“You wished the Ode to be a sort of peace-offering?” said Susy. “You hoped that when he read it he would forget to be angry? Well, that was cunning of you, Fanny!”

“I tell you that the whole affair has had a bad effect upon us all,” said Fanny gently.

Once again she was conscious of someone telling her that there was no use crying over spilt milk, and this impression was followed by one that took the form of a resolution to be more careful in future. If she had spilt some milk once, that was no reason why she should not, by exercising proper forethought, refrain from doing so again.

But the book was now given to the world, if the world would have it, but as yet a copy had not come into her hand. She wondered if she would have to spend seven and sixpence in buying a copy. Seven shillings and sixpence, sewed. It was a great deal of money. Was it possible that there were five hundred people in the world ready to pay seven and sixpence for a novel with the name of no author on the title page? (She thought it best to leave out of her consideration altogether the possible purchasers of the nine shilling set of bound volumes.)

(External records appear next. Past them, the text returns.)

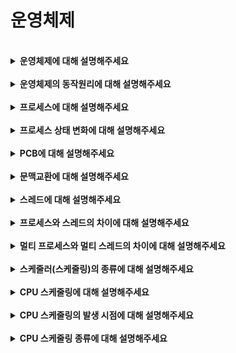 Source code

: # 운영체제

<br>

<details>
    <summary><b>운영체제에 대해 설명해주세요</b></summary>
    <br>
    운영체제는 컴퓨터의 자원을 효율적으로 관리하고 운영하기 위한 시스템 소프트웨어입니다.<br>
    또한 CLI, GUI, 쉘 등 사용자의 편리성을 위한 인터페이스를 제공합니다.
</details>

<br>

<details>
    <summary><b>운영체제의 동작원리에 대해 설명해주세요</b></summary>
    <br>
    운영체제는 커널이라는 계층을 통해 메모리나 프로세스 등 컴퓨터 자원을 관리합니다.<br>
    사용자는 사용자 인터페이스를 통해 커널에 접근할 수 있습니다.<br>
    이 때 커널은 자원을 보호하기 위해 시스템 호출이라는 인터페이스 계층을 가집니다.<br>
    또한 디스크 I/O 발생시 커널은 하드웨어와 통신하기 위해 드라이버라는 인터페이스를 사용합니다.
</details>

<br>

<details>
    <summary><b>프로세스에 대해 설명해주세요</b></summary>
    <br>
    프로세스는 실행상태의 프로그램을 뜻합니다.<br>
    프로그램이 실행되면 프로세스로 전환되어 독립적인 메모리를 할당 받습니다.<br>
    프로세스의 메모리 구조는 코드, 데이터, 힙, 스택 영역으로 나뉩니다.<br>
    코드 영역은 컴파일된 실행 가능한 코드가 저장되는 영역이고, 데이터 영역은 전역 및 정적 변수가 저장되는 영역입니다.<br>
    스택 영역은 매개변수, 지역변수, 리턴 값 등이 저장되는 영역이며, 컴파일시 크기가 결정됩니다.<br>
    힙 영역은 동적 메모리를 할당 및 해제할 수 있는 영역이며, 런타임시 크기가 결정됩니다.
</details>

<br>

<details>
    <summary><b>프로세스 상태 변화에 대해 설명해주세요</b></summary>
    <br>
    프로세스의 상태로는 생성, 준비, 실행, 대기, 종료 상태가 있습니다.<br>
    프로세스가 생성되면 생성 상태가 되고, 바로 준비 상태로 변경됩니다.<br>
    이 때 준비 대기열큐에 해당 프로세스가 추가되고, CPU 스케줄러가 준비 큐에서 우선순위가 높은 프로세스를 실행 상태로 변경시킵니다.<br>
    실행 상태의 프로세스는 CPU 자원을 할당 받아 작업을 수행하게 되고, 모든 작업이 끝나면 종료 상태로 변경됩니다.<br>
    만약 프로세스 실행 중 이벤트나 입출력 요청이 발생한다면 해당 프로세스는 잠시 대기 상태로 변경되고, 이벤트가 완료되었을 때 다시 준비 상태가 됩니다.
</details>

<br>
    
<details>
    <summary><b>PCB에 대해 설명해주세요</b></summary>
    <br>
    프로세스 제어 블록은 커널의 데이터 공간에 존재하는 프로세스 정보를 저장하는 자료구조입니다.<br>
    프로세스가 실행 상태에서 준비 상태로 변경될 때 프로세스의 작업 진행 상황을 저장해놓지 않으면 해당 프로세스가 다시 실행상태가 되었을 때 처음부터 작업을 실행해야 합니다.<br>
    따라서 프로세스가 실행될 때 작업 진행상황을 지속적으로 프로세스 제어 블록에 저장하여 프로세스 상태가 변경되어도 마지막 작업 지점부터 시작할 수 있도록 해줍니다.
</details>

<br>

<details>
    <summary><b>문맥교환에 대해 설명해주세요</b></summary>
    <br>
    문맥교환은 CPU 제어권이 다른 프로세스로 전환되는 과정을 뜻합니다.<br>
    예를 들어 프로세스가 대기 상태로 변경될 때 준비 상태의 프로세스로 CPU 제어권이 변경되게 됩니다.<br>
    이 때 문맥교환이 발생하며 대기 상태로 변경될 프로세스의 문맥을 PCB에 저장하고, 새로 실행될 프로세스의 PCB에서 문맥을 복원시킵니다.<br>
    여기서 문맥교환에 필요한 시간과 메모리를 오버헤드라 부릅니다.
</details>

<br>

<details>
    <summary><b>스레드에 대해 설명해주세요</b></summary>
    <br>
    스레드는 프로세스의 실행 단위로, 프로세스는 최소 하나 이상의 스레드를 가집니다.<br>
    하나의 프로세스가 수행해야 하는 작업을 스레드가 나누어 수행함으로써 프로세스의 처리 속도를 높이는 역할을 합니다.<br>
    스레드는 프로세스의 코드, 데이터, 힙 영역을 공유하고, 레지스터 및 스택 영역은 각 스레드마다 따로 할당 받습니다.<br>
    각 스레드가 메모리 공간을 공유하기 때문에 스레드간 통신 비용이 적어 문맥교환에 용이합니다.
</details>

<br>

<details>
    <summary><b>프로세스와 스레드의 차이에 대해 설명해주세요</b></summary>
    <br>
    프로세스는 실행중인 프로그램을 뜻하며 독립된 메모리 영역을 가져 프로세스는 서로 침범할 수 없습니다.<br>
    스레드는 프로세스의 실행 단위로 프로세스 메모리 영역 중 스택 영역을 제외한 부분을 공유합니다.
</details>

<br>

<details>
    <summary><b>멀티 프로세스와 멀티 스레드의 차이에 대해 설명해주세요</b></summary>
    <br>
    멀티 프로세스는 하나의 프로그램을 여러개의 프로세스로 구성하는 것으로, 프로세스는 독립된 메모리 영역을 가지고 서로 침범할 수 없습니다.<br>
    멀티 스레드는 하나의 프로세스가 여러개의 스레드로 구성하는 것을 뜻하며 프로세스 내부에서 메모리를 공유합니다.<br>
    이와 같은 자원공유 여부의 차이때문에 멀티 프로세스는 한 프로세스에 문제가 생겨도 다른 프로세스에는 영향을 끼치지 않지만, 멀티 스레드는 한 스레드가 문제가 생기면 프로세스 전체에 영향을 끼치게 됩니다.<br>
    하지만 멀티 스레드의 경우 문맥 교환이 발생했을 때 스택 영역만 변경하면 되기에 오버헤드가 적게 발생하는 반면, 멀티 프로세스의 경우 메모리 영역 초기화 작업이 일어나기 때문에 오버헤드가 크게 발생합니다.
</details>

<br>

<details>
    <summary><b>스케줄러(스케줄링)의 종류에 대해 설명해주세요</b></summary>
    <br>
    스케줄러란 어떤 프로세스에게 자원을 할당할지 선택하는 커널 모듈입니다.<br>
    스케줄러는 장기, 중기, 단기 스케줄러 세가지 종류가 있습니다.<br>
    장기 스케줄러는 디스크 공간에 적재된 생성된 프로세스를 대기 큐 메모리에 역할을 합니다.<br>
    중기 스케줄러는 메모리에 적재된 프로세스 수를 관리하는 스케줄러로, 메모리에 프로세스가 너무 많아질 경우 준비나 대기상태의 프로세스 메모리를 빼앗아 디스크로 swap out합니다.<br>
    단기 스케줄러는 CPU 스케줄러라고 불리며 준비 큐에서 CPU를 할당할 프로세스를 선택하는 역할을 합니다.
</details>

<br>

<details>
    <summary><b>CPU 스케줄링에 대해 설명해주세요</b></summary>
    <br>
    CPU 스케줄링이란 준비 큐에 있는 프로세스를 스케줄링 알고리즘을 통해 선택하여 CPU를 할당하는 작업을 말합니다.<br>
    빈번히 일어나는 프로세스의 CPU 교체 과정에서 CPU 이용률을 최대화하기 위해 사용됩니다.
</details>

<br>

<details>
    <summary><b>CPU 스케줄링의 발생 시점에 대해 설명해주세요</b></summary>
    <br>
    CPU 스케줄링은 네가지 상황에서 발생합니다.<br>
    인터럽트가 발생되어 프로세스가 실행상태에서 준비상태로 변경될 때, 실행상태의 프로세스가 종료될때, 실행상태의 프로세스가 입출력이 발생하여 대기 상태로 변경될 때, 대기상태의 프로세스가 입출력 작업이 완료되어 준비상태로 변경될 때 CPU 스케줄링이 발생하게 됩니다.
</details>

<br>

<details>
    <summary><b>CPU 스케줄링 종류에 대해 설명해주세요</b></summary>
    <br>
    CPU 스케줄링의 종류는 선점 방식과 비선점 방식 두가지가 있습니다.<br>
    선점 방식은 프로세스가 CPU를 점유하고 있어도 운영체제가 강제로 CPU를 빼앗을 수 있는 방식입니다.<br>
    따라서 우선순위가 높은 프로세스를 빠르게 실행할 수 있는 장점이 있어 실시간 응답 시스템에 적합하지만, 잦은 CPU 교체로 인한 문맥교환 발생으로 오버헤드가 발생하는 단점도 존재합니다.<br>
    비선점 방식은 프로세스가 CPU를 점유하고 있을때 이를 빼앗을 수 없는 방식입니다.<br>
    따라서 문맥교환이 자주 발생하지 않아 응답시간 예측이 쉽고, 일괄처리 시스템에 적합하지만, 빠르게 처리해야 하는 프로세스가 있어도 계속 대기해야 하는 단점이 있습니다.
</details>

<br>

Who were the people that ever laid out so much money upon books which could be read through between the rising and the setting of the sun? She had never met such liberal enthusiasts. Of course, it was only reasonable that so splendid a work as the “History of Music” should be in the library of every house wherein people of taste resided, but that was not a book to be galloped through; some people might not be able to read it within a month. Besides, it bore the honoured name of Dr. Burney on the title page, and the fame of Dr. Burney was great. But as for that poor little seven-and-sixpenny sewed “Evelina,” how should anyone take an interest in her without reading her story? How would anyone read her story without feeling afterwards that seven-and-sixpence (leaving the nine shilling expenditure out of the question) was a ridiculous price to pay for such an entertainment?

She felt that people would come to look on her as the instigator of a fraud if they paid their money and read the book and then found out that she had written it. The wisdom of concealing her name even from the bookseller was now more apparent to her than it had ever been. She had visions of indignant purchasers railing against Mr. Lowndes, and Mr. Lowndes searching for her, so that he might rail against her; and so her speculations ended in laughter; but even her laughter grated upon her sensitive ears: she felt that it was the malicious jeering of a clever cheat at the thought of having got the better of a worthy man.

Her precious “Evelina” was leading her a pretty dance. If it had not been able to do so it would have been a paltry sort of book and she would have been a paltry sort of author.